* What this task involves:
The answer must consist of every line in the data below that holds the word "font".

##### Records to process #####

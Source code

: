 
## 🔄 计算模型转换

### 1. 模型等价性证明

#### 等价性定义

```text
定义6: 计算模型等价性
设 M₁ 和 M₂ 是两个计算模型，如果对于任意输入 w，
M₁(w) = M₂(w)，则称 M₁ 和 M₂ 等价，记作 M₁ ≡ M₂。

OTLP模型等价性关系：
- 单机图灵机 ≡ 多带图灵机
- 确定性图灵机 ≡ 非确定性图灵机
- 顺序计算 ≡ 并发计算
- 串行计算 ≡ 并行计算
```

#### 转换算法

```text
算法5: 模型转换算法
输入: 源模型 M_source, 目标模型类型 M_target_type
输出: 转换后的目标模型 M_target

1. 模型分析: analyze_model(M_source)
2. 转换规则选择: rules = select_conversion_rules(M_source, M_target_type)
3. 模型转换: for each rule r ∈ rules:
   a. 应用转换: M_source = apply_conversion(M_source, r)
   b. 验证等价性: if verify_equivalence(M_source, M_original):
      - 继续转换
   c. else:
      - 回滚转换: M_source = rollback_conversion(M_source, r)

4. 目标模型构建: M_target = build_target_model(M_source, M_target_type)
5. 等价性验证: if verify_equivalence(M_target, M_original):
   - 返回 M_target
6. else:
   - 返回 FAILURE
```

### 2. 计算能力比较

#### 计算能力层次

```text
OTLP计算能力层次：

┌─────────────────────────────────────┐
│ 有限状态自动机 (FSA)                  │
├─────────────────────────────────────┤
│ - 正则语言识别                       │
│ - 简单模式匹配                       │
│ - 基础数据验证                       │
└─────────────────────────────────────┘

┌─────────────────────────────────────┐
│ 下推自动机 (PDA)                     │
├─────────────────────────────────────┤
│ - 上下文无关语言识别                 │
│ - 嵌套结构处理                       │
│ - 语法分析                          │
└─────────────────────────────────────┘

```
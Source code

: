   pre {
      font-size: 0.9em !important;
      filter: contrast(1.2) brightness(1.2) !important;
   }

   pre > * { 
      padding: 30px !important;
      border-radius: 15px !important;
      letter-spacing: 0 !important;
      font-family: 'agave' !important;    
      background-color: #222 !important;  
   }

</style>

#####

* Exercise result:
      font-size: 0.9em !important;
      font-family: 'agave' !important;    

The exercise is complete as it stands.